:: SUPPLIED DATA ::
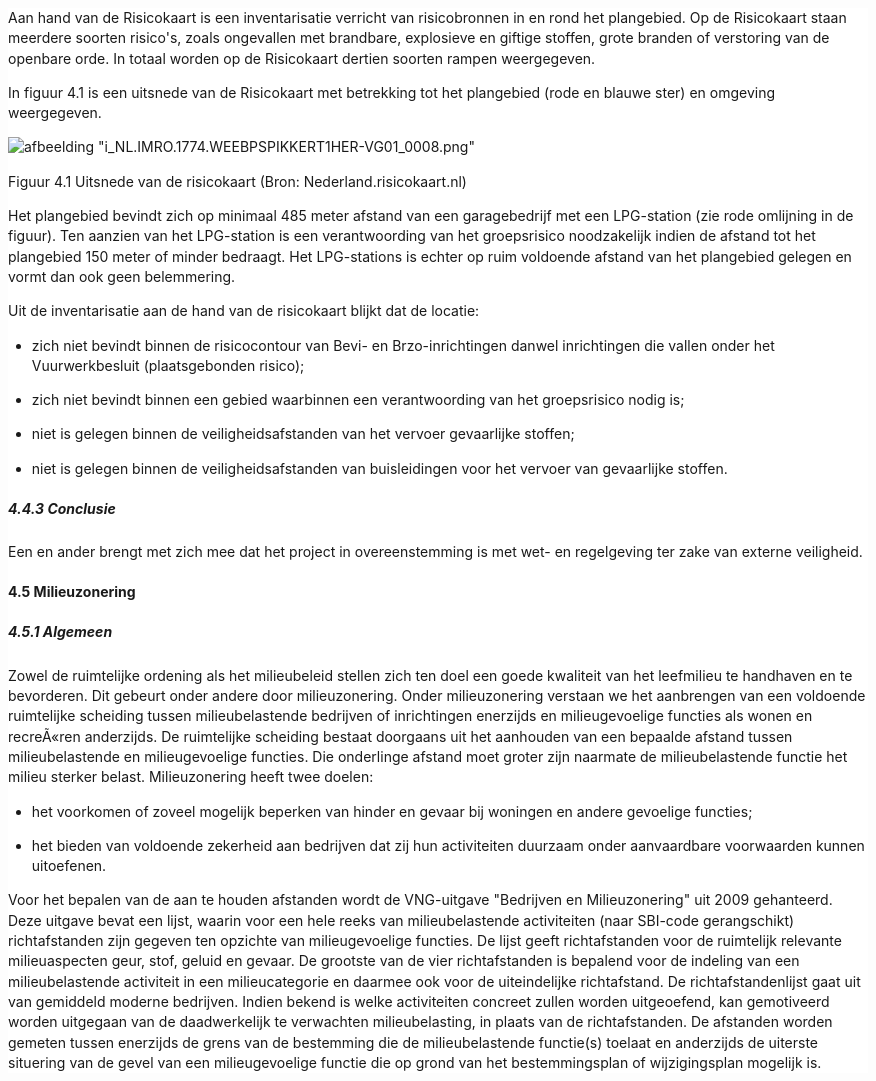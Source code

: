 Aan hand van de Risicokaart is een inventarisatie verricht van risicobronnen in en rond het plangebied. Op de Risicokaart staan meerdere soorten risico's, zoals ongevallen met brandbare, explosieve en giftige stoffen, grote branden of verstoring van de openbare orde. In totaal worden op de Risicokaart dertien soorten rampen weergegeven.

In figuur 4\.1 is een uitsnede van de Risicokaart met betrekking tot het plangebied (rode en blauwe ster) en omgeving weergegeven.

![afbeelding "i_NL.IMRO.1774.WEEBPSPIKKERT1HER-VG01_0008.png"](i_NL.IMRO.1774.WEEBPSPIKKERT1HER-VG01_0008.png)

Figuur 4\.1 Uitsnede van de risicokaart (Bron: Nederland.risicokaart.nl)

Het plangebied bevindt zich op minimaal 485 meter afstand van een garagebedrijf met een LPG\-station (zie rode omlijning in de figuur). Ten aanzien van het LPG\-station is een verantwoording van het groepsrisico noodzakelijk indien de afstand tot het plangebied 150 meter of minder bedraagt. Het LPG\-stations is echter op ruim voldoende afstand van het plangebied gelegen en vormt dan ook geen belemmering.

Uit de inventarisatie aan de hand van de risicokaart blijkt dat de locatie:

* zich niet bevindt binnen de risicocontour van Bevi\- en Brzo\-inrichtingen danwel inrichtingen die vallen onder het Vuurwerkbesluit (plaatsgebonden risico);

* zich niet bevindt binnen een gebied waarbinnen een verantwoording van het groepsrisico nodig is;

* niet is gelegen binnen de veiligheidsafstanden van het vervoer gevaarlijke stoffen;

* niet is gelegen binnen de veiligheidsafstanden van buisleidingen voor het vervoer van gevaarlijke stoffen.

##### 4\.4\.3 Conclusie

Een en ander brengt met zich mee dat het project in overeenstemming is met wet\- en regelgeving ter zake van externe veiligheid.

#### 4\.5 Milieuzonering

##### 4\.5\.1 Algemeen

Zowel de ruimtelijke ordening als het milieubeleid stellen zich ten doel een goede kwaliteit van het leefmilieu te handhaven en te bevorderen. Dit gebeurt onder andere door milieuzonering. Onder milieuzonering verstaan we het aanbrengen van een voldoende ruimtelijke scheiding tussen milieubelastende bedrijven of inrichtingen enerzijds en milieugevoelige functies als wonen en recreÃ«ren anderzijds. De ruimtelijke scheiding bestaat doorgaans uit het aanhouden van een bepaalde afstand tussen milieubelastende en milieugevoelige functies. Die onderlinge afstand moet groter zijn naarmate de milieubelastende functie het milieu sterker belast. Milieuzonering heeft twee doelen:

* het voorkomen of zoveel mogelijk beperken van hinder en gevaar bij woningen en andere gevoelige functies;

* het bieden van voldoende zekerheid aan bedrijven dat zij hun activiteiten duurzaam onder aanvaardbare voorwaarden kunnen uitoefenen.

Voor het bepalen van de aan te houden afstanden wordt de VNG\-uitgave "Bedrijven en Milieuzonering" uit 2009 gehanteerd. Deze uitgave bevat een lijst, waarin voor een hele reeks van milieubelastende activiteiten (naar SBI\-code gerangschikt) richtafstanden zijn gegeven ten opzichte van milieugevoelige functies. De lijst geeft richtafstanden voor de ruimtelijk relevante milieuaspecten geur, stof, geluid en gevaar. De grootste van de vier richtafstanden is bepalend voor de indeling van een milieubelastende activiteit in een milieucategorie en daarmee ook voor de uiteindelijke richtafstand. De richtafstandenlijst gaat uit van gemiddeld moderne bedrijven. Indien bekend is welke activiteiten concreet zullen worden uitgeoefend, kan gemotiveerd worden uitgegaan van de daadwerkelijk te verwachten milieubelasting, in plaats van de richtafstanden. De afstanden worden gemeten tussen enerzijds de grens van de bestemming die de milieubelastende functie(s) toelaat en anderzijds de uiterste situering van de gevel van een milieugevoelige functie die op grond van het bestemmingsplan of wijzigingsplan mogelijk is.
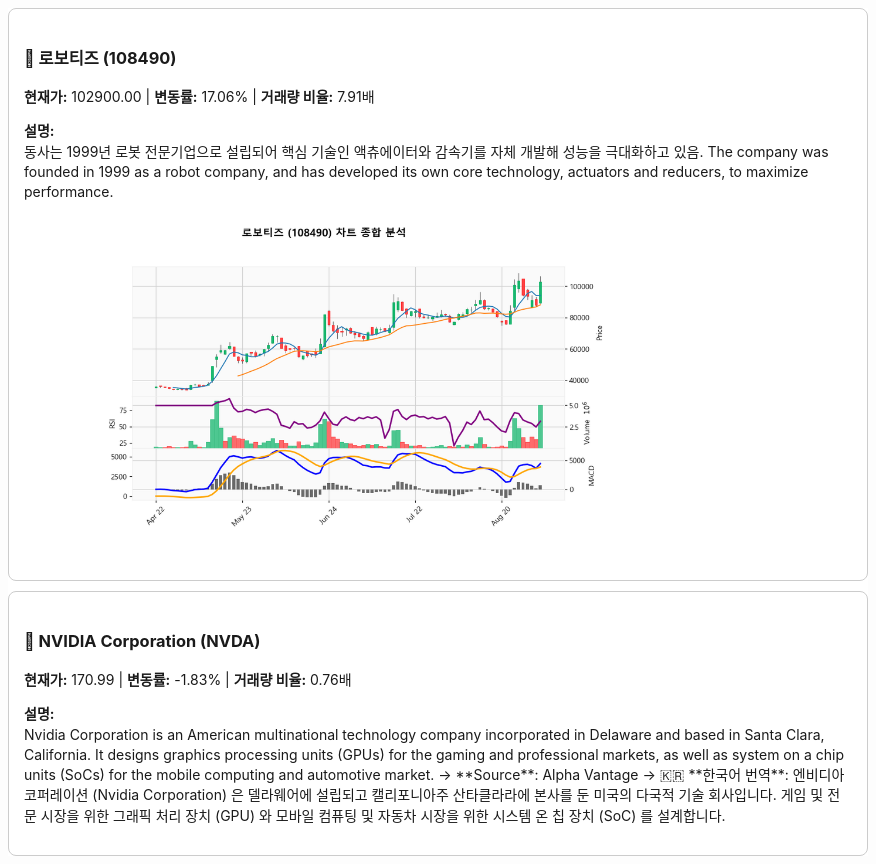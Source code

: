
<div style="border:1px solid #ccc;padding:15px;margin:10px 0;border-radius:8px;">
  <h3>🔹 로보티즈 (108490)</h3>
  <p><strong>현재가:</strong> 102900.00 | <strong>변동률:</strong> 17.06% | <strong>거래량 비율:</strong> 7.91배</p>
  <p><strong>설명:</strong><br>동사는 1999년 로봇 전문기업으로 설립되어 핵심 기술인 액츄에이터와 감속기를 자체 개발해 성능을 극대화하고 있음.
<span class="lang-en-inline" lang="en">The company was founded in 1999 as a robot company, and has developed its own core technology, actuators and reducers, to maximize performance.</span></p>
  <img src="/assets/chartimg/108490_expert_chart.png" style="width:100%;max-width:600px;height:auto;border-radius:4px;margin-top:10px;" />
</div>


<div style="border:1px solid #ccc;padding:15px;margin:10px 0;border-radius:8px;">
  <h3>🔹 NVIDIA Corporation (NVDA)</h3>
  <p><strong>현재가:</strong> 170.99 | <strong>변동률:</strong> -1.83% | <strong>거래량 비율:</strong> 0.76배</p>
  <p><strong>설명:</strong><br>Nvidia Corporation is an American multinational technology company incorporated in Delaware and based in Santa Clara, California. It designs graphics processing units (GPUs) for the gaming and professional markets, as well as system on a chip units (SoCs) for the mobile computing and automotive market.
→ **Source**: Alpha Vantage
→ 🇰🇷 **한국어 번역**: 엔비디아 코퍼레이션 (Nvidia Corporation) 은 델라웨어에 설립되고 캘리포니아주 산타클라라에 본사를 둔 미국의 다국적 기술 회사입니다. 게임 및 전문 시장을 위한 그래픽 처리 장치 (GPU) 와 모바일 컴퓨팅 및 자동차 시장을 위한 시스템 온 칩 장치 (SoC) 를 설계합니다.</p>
:::
▶ _TASK TO CARRY OUT_
Look above for the line holding "In figuur 4\.1" and the line holding "Zowel de ruimtelijke", then output exactly those two lines and every line between them, nothing more.

▶ _REPLY_
In figuur 4\.1 is een uitsnede van de Risicokaart met betrekking tot het plangebied (rode en blauwe ster) en omgeving weergegeven.

![afbeelding "i_NL.IMRO.1774.WEEBPSPIKKERT1HER-VG01_0008.png"](i_NL.IMRO.1774.WEEBPSPIKKERT1HER-VG01_0008.png)

Figuur 4\.1 Uitsnede van de risicokaart (Bron: Nederland.risicokaart.nl)

Het plangebied bevindt zich op minimaal 485 meter afstand van een garagebedrijf met een LPG\-station (zie rode omlijning in de figuur). Ten aanzien van het LPG\-station is een verantwoording van het groepsrisico noodzakelijk indien de afstand tot het plangebied 150 meter of minder bedraagt. Het LPG\-stations is echter op ruim voldoende afstand van het plangebied gelegen en vormt dan ook geen belemmering.

Uit de inventarisatie aan de hand van de risicokaart blijkt dat de locatie:

* zich niet bevindt binnen de risicocontour van Bevi\- en Brzo\-inrichtingen danwel inrichtingen die vallen onder het Vuurwerkbesluit (plaatsgebonden risico);

* zich niet bevindt binnen een gebied waarbinnen een verantwoording van het groepsrisico nodig is;

* niet is gelegen binnen de veiligheidsafstanden van het vervoer gevaarlijke stoffen;

* niet is gelegen binnen de veiligheidsafstanden van buisleidingen voor het vervoer van gevaarlijke stoffen.

##### 4\.4\.3 Conclusie

Een en ander brengt met zich mee dat het project in overeenstemming is met wet\- en regelgeving ter zake van externe veiligheid.

#### 4\.5 Milieuzonering

##### 4\.5\.1 Algemeen

Zowel de ruimtelijke ordening als het milieubeleid stellen zich ten doel een goede kwaliteit van het leefmilieu te handhaven en te bevorderen. Dit gebeurt onder andere door milieuzonering. Onder milieuzonering verstaan we het aanbrengen van een voldoende ruimtelijke scheiding tussen milieubelastende bedrijven of inrichtingen enerzijds en milieugevoelige functies als wonen en recreÃ«ren anderzijds. De ruimtelijke scheiding bestaat doorgaans uit het aanhouden van een bepaalde afstand tussen milieubelastende en milieugevoelige functies. Die onderlinge afstand moet groter zijn naarmate de milieubelastende functie het milieu sterker belast. Milieuzonering heeft twee doelen:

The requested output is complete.